BEGIN Given records

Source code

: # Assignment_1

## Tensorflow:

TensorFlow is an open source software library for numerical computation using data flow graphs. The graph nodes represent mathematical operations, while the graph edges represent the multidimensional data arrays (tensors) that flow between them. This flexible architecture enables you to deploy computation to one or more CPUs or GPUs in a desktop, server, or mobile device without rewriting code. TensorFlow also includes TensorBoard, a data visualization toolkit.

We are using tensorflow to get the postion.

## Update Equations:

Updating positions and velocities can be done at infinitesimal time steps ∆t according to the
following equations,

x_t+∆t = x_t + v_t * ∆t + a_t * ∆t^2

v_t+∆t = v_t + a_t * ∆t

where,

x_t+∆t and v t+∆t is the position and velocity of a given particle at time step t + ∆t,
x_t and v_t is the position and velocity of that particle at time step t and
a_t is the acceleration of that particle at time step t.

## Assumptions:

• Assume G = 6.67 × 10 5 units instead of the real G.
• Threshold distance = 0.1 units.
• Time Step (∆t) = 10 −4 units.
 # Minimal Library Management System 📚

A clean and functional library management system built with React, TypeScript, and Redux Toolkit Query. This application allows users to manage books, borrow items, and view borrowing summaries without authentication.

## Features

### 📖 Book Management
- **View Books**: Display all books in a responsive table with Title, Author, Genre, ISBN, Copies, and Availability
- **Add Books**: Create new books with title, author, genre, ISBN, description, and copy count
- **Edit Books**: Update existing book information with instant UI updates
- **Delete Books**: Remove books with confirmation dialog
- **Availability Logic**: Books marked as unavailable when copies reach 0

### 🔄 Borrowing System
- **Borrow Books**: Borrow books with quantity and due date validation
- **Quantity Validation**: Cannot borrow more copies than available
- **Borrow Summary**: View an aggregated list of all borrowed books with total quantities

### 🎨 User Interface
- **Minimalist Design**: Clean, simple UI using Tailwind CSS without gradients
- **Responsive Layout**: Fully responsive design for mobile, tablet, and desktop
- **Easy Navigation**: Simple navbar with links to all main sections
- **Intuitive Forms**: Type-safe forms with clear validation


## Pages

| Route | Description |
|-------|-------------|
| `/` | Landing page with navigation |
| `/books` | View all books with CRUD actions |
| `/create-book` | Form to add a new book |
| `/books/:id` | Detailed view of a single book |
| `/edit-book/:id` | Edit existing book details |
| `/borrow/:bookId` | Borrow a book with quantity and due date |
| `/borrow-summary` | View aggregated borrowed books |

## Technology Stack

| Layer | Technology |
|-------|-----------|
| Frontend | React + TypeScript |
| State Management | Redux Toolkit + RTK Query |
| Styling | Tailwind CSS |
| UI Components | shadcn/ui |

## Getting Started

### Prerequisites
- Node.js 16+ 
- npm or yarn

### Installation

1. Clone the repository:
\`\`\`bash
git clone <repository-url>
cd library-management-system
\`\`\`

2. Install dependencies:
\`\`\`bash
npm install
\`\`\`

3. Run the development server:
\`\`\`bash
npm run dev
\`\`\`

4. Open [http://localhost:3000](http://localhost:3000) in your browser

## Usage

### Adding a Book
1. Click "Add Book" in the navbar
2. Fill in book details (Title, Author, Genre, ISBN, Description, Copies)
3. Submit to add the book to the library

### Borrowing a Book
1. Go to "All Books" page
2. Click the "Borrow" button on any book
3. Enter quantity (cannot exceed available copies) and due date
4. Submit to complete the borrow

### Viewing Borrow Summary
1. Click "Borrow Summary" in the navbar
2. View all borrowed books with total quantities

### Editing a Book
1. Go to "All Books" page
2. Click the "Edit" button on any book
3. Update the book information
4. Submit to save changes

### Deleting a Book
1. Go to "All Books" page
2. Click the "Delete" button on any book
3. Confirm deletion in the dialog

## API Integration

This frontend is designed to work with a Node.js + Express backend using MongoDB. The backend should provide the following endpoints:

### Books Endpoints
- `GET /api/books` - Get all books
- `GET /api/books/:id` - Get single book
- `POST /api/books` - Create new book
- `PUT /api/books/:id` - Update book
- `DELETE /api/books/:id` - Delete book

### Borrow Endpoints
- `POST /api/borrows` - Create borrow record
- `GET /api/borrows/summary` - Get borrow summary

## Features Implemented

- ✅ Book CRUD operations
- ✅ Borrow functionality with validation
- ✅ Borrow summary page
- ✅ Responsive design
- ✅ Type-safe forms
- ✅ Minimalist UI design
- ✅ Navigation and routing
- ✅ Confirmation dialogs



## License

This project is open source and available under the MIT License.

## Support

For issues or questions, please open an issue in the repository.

END Given records

The whole of the data must be given again, exactly as shown.

### Answer to this exercise
Source code

: # Assignment_1

## Tensorflow:

TensorFlow is an open source software library for numerical computation using data flow graphs. The graph nodes represent mathematical operations, while the graph edges represent the multidimensional data arrays (tensors) that flow between them. This flexible architecture enables you to deploy computation to one or more CPUs or GPUs in a desktop, server, or mobile device without rewriting code. TensorFlow also includes TensorBoard, a data visualization toolkit.

We are using tensorflow to get the postion.

## Update Equations:

Updating positions and velocities can be done at infinitesimal time steps ∆t according to the
following equations,

x_t+∆t = x_t + v_t * ∆t + a_t * ∆t^2

v_t+∆t = v_t + a_t * ∆t

where,

x_t+∆t and v t+∆t is the position and velocity of a given particle at time step t + ∆t,
x_t and v_t is the position and velocity of that particle at time step t and
a_t is the acceleration of that particle at time step t.

## Assumptions:

• Assume G = 6.67 × 10 5 units instead of the real G.
• Threshold distance = 0.1 units.
• Time Step (∆t) = 10 −4 units.
 # Minimal Library Management System 📚

A clean and functional library management system built with React, TypeScript, and Redux Toolkit Query. This application allows users to manage books, borrow items, and view borrowing summaries without authentication.

## Features

### 📖 Book Management
- **View Books**: Display all books in a responsive table with Title, Author, Genre, ISBN, Copies, and Availability
- **Add Books**: Create new books with title, author, genre, ISBN, description, and copy count
- **Edit Books**: Update existing book information with instant UI updates
- **Delete Books**: Remove books with confirmation dialog
- **Availability Logic**: Books marked as unavailable when copies reach 0

### 🔄 Borrowing System
- **Borrow Books**: Borrow books with quantity and due date validation
- **Quantity Validation**: Cannot borrow more copies than available
- **Borrow Summary**: View an aggregated list of all borrowed books with total quantities

### 🎨 User Interface
- **Minimalist Design**: Clean, simple UI using Tailwind CSS without gradients
- **Responsive Layout**: Fully responsive design for mobile, tablet, and desktop
- **Easy Navigation**: Simple navbar with links to all main sections
- **Intuitive Forms**: Type-safe forms with clear validation


## Pages

| Route | Description |
|-------|-------------|
| `/` | Landing page with navigation |
| `/books` | View all books with CRUD actions |
| `/create-book` | Form to add a new book |
| `/books/:id` | Detailed view of a single book |
| `/edit-book/:id` | Edit existing book details |
| `/borrow/:bookId` | Borrow a book with quantity and due date |
| `/borrow-summary` | View aggregated borrowed books |

## Technology Stack

| Layer | Technology |
|-------|-----------|
| Frontend | React + TypeScript |
| State Management | Redux Toolkit + RTK Query |
| Styling | Tailwind CSS |
| UI Components | shadcn/ui |

## Getting Started

### Prerequisites
- Node.js 16+ 
- npm or yarn

### Installation

1. Clone the repository:
\`\`\`bash
git clone <repository-url>
cd library-management-system
\`\`\`

2. Install dependencies:
\`\`\`bash
npm install
\`\`\`

3. Run the development server:
\`\`\`bash
npm run dev
\`\`\`

4. Open [http://localhost:3000](http://localhost:3000) in your browser

## Usage

### Adding a Book
1. Click "Add Book" in the navbar
2. Fill in book details (Title, Author, Genre, ISBN, Description, Copies)
3. Submit to add the book to the library

### Borrowing a Book
1. Go to "All Books" page
2. Click the "Borrow" button on any book
3. Enter quantity (cannot exceed available copies) and due date
4. Submit to complete the borrow

### Viewing Borrow Summary
1. Click "Borrow Summary" in the navbar
2. View all borrowed books with total quantities

### Editing a Book
1. Go to "All Books" page
2. Click the "Edit" button on any book
3. Update the book information
4. Submit to save changes

### Deleting a Book
1. Go to "All Books" page
2. Click the "Delete" button on any book
3. Confirm deletion in the dialog

## API Integration

This frontend is designed to work with a Node.js + Express backend using MongoDB. The backend should provide the following endpoints:

### Books Endpoints
- `GET /api/books` - Get all books
- `GET /api/books/:id` - Get single book
- `POST /api/books` - Create new book
- `PUT /api/books/:id` - Update book
- `DELETE /api/books/:id` - Delete book

### Borrow Endpoints
- `POST /api/borrows` - Create borrow record
- `GET /api/borrows/summary` - Get borrow summary

## Features Implemented

- ✅ Book CRUD operations
- ✅ Borrow functionality with validation
- ✅ Borrow summary page
- ✅ Responsive design
- ✅ Type-safe forms
- ✅ Minimalist UI design
- ✅ Navigation and routing
- ✅ Confirmation dialogs



## License

This project is open source and available under the MIT License.

## Support

For issues or questions, please open an issue in the repository.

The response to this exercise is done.